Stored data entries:

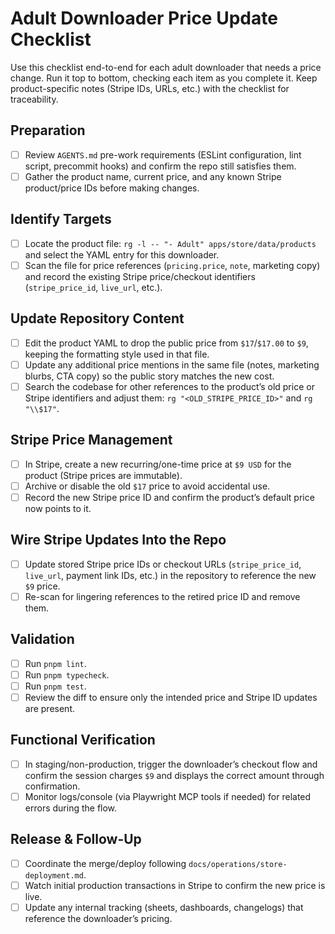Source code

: # Adult Downloader Price Update Checklist

Use this checklist end-to-end for each adult downloader that needs a price change. Run it top to bottom, checking each item as you complete it. Keep product-specific notes (Stripe IDs, URLs, etc.) with the checklist for traceability.

## Preparation
- [ ] Review `AGENTS.md` pre-work requirements (ESLint configuration, lint script, precommit hooks) and confirm the repo still satisfies them.
- [ ] Gather the product name, current price, and any known Stripe product/price IDs before making changes.

## Identify Targets
- [ ] Locate the product file: `rg -l -- "- Adult" apps/store/data/products` and select the YAML entry for this downloader.
- [ ] Scan the file for price references (`pricing.price`, `note`, marketing copy) and record the existing Stripe price/checkout identifiers (`stripe_price_id`, `live_url`, etc.).

## Update Repository Content
- [ ] Edit the product YAML to drop the public price from `$17`/`$17.00` to `$9`, keeping the formatting style used in that file.
- [ ] Update any additional price mentions in the same file (notes, marketing blurbs, CTA copy) so the public story matches the new cost.
- [ ] Search the codebase for other references to the product’s old price or Stripe identifiers and adjust them: `rg "<OLD_STRIPE_PRICE_ID>"` and `rg "\\$17"`.

## Stripe Price Management
- [ ] In Stripe, create a new recurring/one-time price at `$9 USD` for the product (Stripe prices are immutable).
- [ ] Archive or disable the old `$17` price to avoid accidental use.
- [ ] Record the new Stripe price ID and confirm the product’s default price now points to it.

## Wire Stripe Updates Into the Repo
- [ ] Update stored Stripe price IDs or checkout URLs (`stripe_price_id`, `live_url`, payment link IDs, etc.) in the repository to reference the new `$9` price.
- [ ] Re-scan for lingering references to the retired price ID and remove them.

## Validation
- [ ] Run `pnpm lint`.
- [ ] Run `pnpm typecheck`.
- [ ] Run `pnpm test`.
- [ ] Review the diff to ensure only the intended price and Stripe ID updates are present.

## Functional Verification
- [ ] In staging/non-production, trigger the downloader’s checkout flow and confirm the session charges `$9` and displays the correct amount through confirmation.
- [ ] Monitor logs/console (via Playwright MCP tools if needed) for related errors during the flow.

## Release & Follow-Up
- [ ] Coordinate the merge/deploy following `docs/operations/store-deployment.md`.
- [ ] Watch initial production transactions in Stripe to confirm the new price is live.
- [ ] Update any internal tracking (sheets, dashboards, changelogs) that reference the downloader’s pricing.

▶ **ACTIVITY**
Reproduce the records exactly, starting with their first line and ending with the line that contains "still satisfies them.", though pictures should be dropped.

▶ **ANSWER SPACE**
Source code

: # Adult Downloader Price Update Checklist

Use this checklist end-to-end for each adult downloader that needs a price change. Run it top to bottom, checking each item as you complete it. Keep product-specific notes (Stripe IDs, URLs, etc.) with the checklist for traceability.

## Preparation
- [ ] Review `AGENTS.md` pre-work requirements (ESLint configuration, lint script, precommit hooks) and confirm the repo still satisfies them.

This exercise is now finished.